[Saved data entries]

----------

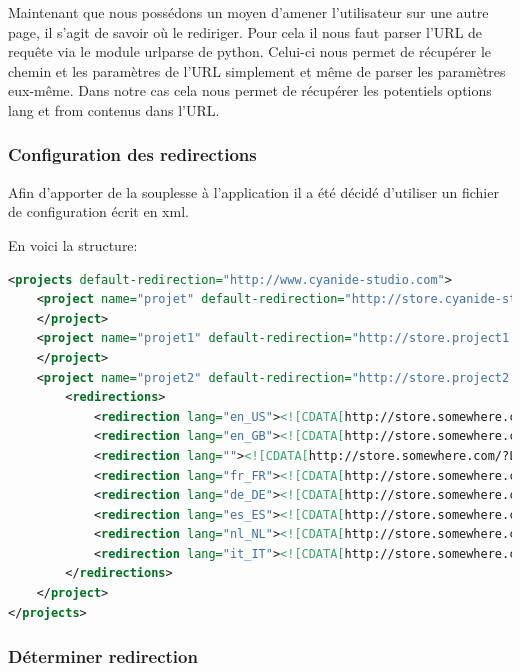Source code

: Maintenant que nous possédons un moyen d'amener l'utilisateur sur une autre page, il s'agit de savoir où le rediriger. Pour cela il nous faut parser l'URL de requête via le module urlparse de python. Celui-ci nous permet de récupérer le chemin et les paramètres de l'URL simplement et même de parser les paramètres eux-même. Dans notre cas cela nous permet de récupérer les potentiels 
options lang et from contenus dans l'URL.

\subsubsection*{Configuration des redirections}
Afin d'apporter de la souplesse à l'application il a été décidé d'utiliser un fichier de configuration écrit en xml.

En voici la structure:


\begin{lstlisting}[language=XML]
<projects default-redirection="http://www.cyanide-studio.com">
    <project name="projet" default-redirection="http://store.cyanide-studio.com/project2" disable="1">
    </project>
    <project name="projet1" default-redirection="http://store.project1.com">
    </project>
    <project name="projet2" default-redirection="http://store.project2.com">
        <redirections>
            <redirection lang="en_US"><![CDATA[http://store.somewhere.com/?typnews=]]></redirection>
            <redirection lang="en_GB"><![CDATA[http://store.somewhere.com/?typnews=]]></redirection>
            <redirection lang=""><![CDATA[http://store.somewhere.com/?Langue=en_GB&typnews=]]></redirection>
            <redirection lang="fr_FR"><![CDATA[http://store.somewhere.com/?Langue=fr_FR&typnews=]]></redirection>
            <redirection lang="de_DE"><![CDATA[http://store.somewhere.com/?Langue=de_DE&typnews=]]></redirection>
            <redirection lang="es_ES"><![CDATA[http://store.somewhere.com/?Langue=es_ES&typnews=]]></redirection>
            <redirection lang="nl_NL"><![CDATA[http://store.somewhere.com/?Langue=nl_NL&typnews=]]></redirection>
            <redirection lang="it_IT"><![CDATA[http://store.somewhere.com/?Langue=it_IT&typnews=]]></redirection>
        </redirections>
    </project>
</projects>
\end{lstlisting}

\subsubsection*{Déterminer redirection}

----------

About this exercise: Give the records above again in full and exactly, but exclude every picture.

Result for this task:
Source code

: Maintenant que nous possédons un moyen d'amener l'utilisateur sur une autre page, il s'agit de savoir où le rediriger. Pour cela il nous faut parser l'URL de requête via le module urlparse de python. Celui-ci nous permet de récupérer le chemin et les paramètres de l'URL simplement et même de parser les paramètres eux-même. Dans notre cas cela nous permet de récupérer les potentiels 
options lang et from contenus dans l'URL.

\subsubsection*{Configuration des redirections}
Afin d'apporter de la souplesse à l'application il a été décidé d'utiliser un fichier de configuration écrit en xml.

En voici la structure:


\begin{lstlisting}[language=XML]
<projects default-redirection="http://www.cyanide-studio.com">
    <project name="projet" default-redirection="http://store.cyanide-studio.com/project2" disable="1">
    </project>
    <project name="projet1" default-redirection="http://store.project1.com">
    </project>
    <project name="projet2" default-redirection="http://store.project2.com">
        <redirections>
            <redirection lang="en_US"><![CDATA[http://store.somewhere.com/?typnews=]]></redirection>
            <redirection lang="en_GB"><![CDATA[http://store.somewhere.com/?typnews=]]></redirection>
            <redirection lang=""><![CDATA[http://store.somewhere.com/?Langue=en_GB&typnews=]]></redirection>
            <redirection lang="fr_FR"><![CDATA[http://store.somewhere.com/?Langue=fr_FR&typnews=]]></redirection>
            <redirection lang="de_DE"><![CDATA[http://store.somewhere.com/?Langue=de_DE&typnews=]]></redirection>
            <redirection lang="es_ES"><![CDATA[http://store.somewhere.com/?Langue=es_ES&typnews=]]></redirection>
            <redirection lang="nl_NL"><![CDATA[http://store.somewhere.com/?Langue=nl_NL&typnews=]]></redirection>
            <redirection lang="it_IT"><![CDATA[http://store.somewhere.com/?Langue=it_IT&typnews=]]></redirection>
        </redirections>
    </project>
</projects>
\end{lstlisting}

\subsubsection*{Déterminer redirection}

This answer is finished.